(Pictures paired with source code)

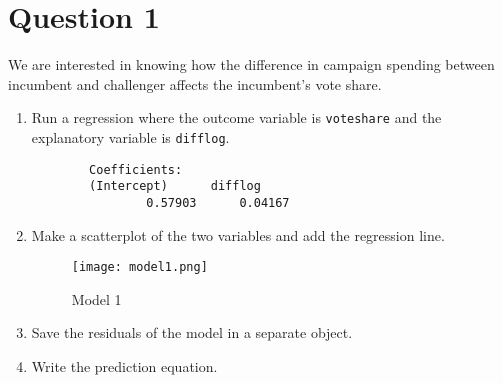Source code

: \documentclass[12pt,letterpaper]{article}
\begin{document}
\section*{Question 1}
\vspace{.25cm}
\noindent We are interested in knowing how the difference in campaign spending between incumbent and challenger affects the incumbent's vote share. 
	\begin{enumerate}
		\item Run a regression where the outcome variable is \texttt{voteshare} and the explanatory variable is \texttt{difflog}.	
		
		  
		\begin{verbatim}
		Coefficients:
		(Intercept)      difflog  
				0.57903      0.04167  
		\end{verbatim}
		\vspace{2cm}
		\item Make a scatterplot of the two variables and add the regression line. 	
		 
		\begin{figure}[h!]
			\caption{\footnotesize{Model 1 }}
			\vspace{.5cm}
			\centering
			\label{fig:Model 1"}			
			\texttt{[image: model1.png]}
		\end{figure}		
		\vspace{2cm}
		\item Save the residuals of the model in a separate object.	
		 
		\vspace{2cm}
		\item Write the prediction equation.
		 
	\end{enumerate}
	\vspace{.5cm}
\newpage
\end{document}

**Prompt**
Where a line of the records includes "regression", copy it.

**Result**
		\item Run a regression where the outcome variable is \texttt{voteshare} and the explanatory variable is \texttt{difflog}.	
		\item Make a scatterplot of the two variables and add the regression line. 	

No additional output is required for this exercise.